Moreover, the system 310 can be designed so that in order for the system 310 to send a control signal indicating that the vehicle is traveling away from the garage 20, the distance that the vehicle has traveled over the predetermined time period has to meet some threshold, such as being greater than a predetermined mileage value, e.g., that the vehicle traveled more than 0.5 miles over the predetermined time period.
In this embodiment, if the garage door opener 100 detects that the door is open under prescribed conditions and that the vehicle is traveling away from the garage 30, then the garage door opener 100 (main control unit 120 thereof) sends an alert via the network 410 to a handheld device 500 of the operator indicating to the operator that the garage door 30 is in the open position.
The handheld device 500 is a preferably a wireless device that communicates with the main control unit 120 of the garage door opener 100 via the network 410. The precise form of the handheld device 500 is not critical for the practice of the present invention and there are a number of different handheld devices that are suitable for use as the handheld device. For example, the handheld device 500 can be in the form of a cellular phone that is capable of receiving text messages or emails, a pager, a personal computer, or a personal digital assistant (PDA), or any other unit that is connected to the internet or is capable of receiving a communication, such as a message or alert, etc.
The alert is typically in the form of a message, e.g., a pre-recorded voice message, a text message, an email, etc., which indicates and alerts the operator that the garage door 30 is detected as being open. According to one aspect of the present invention, the user can input up to a predetermined number of contacts, as well as related contract information, such as a telephone number or email address, that will be contacted in the case of an emergency or when the system determines that an alert is to be sent. For example, the system can be configured to allow up to six contacts to be added for contacting in the event of a triggering event. The system is preferably configured so that the operator can specify the order or the contacts and should be able to classify how many of the contacts are to be contacted for a certain event. For example, the operator may wish for only contacts 1 and 2 to be alerted when the triggering event is of a first type and contacts 1-6 to be alerted when the triggering event is of a second type, such as detection of fire, etc. The system also preferably is configured to contact the contacts sequentially in that it can place phone calls or send text messages or emails sequentially to up to six people, etc.
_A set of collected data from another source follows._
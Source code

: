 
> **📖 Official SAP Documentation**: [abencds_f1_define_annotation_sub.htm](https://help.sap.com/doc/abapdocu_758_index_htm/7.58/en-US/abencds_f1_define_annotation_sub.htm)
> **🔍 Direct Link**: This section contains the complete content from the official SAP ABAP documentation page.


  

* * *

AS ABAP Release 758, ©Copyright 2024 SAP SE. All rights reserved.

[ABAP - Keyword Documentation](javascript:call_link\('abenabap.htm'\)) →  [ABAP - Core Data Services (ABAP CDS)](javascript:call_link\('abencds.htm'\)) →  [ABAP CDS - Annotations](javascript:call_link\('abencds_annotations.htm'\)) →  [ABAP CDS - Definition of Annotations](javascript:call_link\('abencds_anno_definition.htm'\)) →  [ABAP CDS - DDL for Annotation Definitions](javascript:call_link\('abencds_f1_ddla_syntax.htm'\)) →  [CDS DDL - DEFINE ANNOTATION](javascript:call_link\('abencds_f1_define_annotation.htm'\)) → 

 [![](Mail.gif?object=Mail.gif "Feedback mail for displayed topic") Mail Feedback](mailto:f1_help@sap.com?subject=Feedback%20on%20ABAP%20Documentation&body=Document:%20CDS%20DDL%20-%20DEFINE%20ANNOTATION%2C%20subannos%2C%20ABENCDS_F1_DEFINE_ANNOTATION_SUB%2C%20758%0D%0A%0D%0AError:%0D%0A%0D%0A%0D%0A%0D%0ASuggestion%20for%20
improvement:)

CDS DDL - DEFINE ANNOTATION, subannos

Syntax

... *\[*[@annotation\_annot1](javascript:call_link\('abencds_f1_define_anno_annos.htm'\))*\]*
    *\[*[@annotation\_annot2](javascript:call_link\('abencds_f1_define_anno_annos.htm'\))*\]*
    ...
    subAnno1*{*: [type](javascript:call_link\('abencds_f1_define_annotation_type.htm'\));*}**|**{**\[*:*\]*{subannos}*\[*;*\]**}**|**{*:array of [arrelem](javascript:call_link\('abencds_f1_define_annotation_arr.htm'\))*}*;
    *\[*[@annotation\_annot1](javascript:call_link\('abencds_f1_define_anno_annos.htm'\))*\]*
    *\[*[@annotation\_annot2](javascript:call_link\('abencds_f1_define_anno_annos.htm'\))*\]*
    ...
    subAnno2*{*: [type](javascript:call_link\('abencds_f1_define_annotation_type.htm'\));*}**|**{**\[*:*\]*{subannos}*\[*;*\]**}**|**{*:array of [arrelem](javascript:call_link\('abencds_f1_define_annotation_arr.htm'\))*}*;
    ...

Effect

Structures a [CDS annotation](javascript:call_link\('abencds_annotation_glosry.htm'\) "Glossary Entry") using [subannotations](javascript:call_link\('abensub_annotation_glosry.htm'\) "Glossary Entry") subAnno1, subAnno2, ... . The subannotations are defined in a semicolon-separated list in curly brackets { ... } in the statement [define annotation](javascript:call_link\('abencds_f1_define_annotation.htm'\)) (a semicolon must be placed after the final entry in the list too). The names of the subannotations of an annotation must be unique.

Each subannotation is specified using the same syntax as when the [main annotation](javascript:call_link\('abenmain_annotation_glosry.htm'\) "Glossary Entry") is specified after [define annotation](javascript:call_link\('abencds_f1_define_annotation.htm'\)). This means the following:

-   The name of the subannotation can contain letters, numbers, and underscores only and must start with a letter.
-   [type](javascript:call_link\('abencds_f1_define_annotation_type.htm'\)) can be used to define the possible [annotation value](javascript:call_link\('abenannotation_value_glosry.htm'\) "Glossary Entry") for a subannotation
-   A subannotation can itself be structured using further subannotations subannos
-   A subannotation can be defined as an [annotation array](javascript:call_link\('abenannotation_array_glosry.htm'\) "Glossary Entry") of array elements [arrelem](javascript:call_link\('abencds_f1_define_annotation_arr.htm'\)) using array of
Once the operator is alerted that the garage door is open, the operator can then take the appropriate actions to remedy the situation. For example, the garage door opener 100 can be configured so that the operator can close the garage door 30 by clicking on a link in the email alert which takes the operator to a specific website (e.g., garage door opener active monitoring website). At this particular website, the operator signs in and can command the system 100 to close the door 30. If the operator does instruct for the garage door 30 to be closed, then the website will in effect deliver a command message or signal through the network 410 to the main control unit 120 (using wireless communication protocol) of the garage door opener 100. The main control unit then delivers a command signal to the garage door mechanism that mechanically closes the garage door 30. As previously mentioned, upon closing of the garage door 30, a confirmation signal can be sent to the operator. In this case, the confirmation signal would be sent through the handheld device 500.
For added security, the vehicle monitoring system 310 also alerts the operator via email during preset time periods once it senses the garage door 30 being opened. The operator can set the time period that the operator wishes to be monitored via the website. The operator can choose the time period in which the operator is certain that no authorized person will try to gain entry via the garage door 30. This could include normal working hours and vacation time periods. If the operator is aware of an upcoming authorized entry, he would then have the system ignore a certain number of entries to his/her home. Again, this could be done at the garage door opener active monitoring website. The operator would just need to sign in, pick one or more dates from an online calendar and enter the amount of entries to ignore. In addition, the website can be constructed so that the operator can enter a particular time frame in which authorized entry is permitted by an authorized use of the remote control unit 110 or handheld device 500 or the permanent unit 120 or some other keypad or the like into which the operator enters a code, etc.
The vehicle monitoring system 310 is preferably only activated after the sensor/detector 200 senses that the garage door 20 is open and certain prescribed conditions are met. These prescribed conditions include but are not limited to: (1) the active monitoring system is active; and (2) the garage door remains open for a predetermined time after being opened by the operator.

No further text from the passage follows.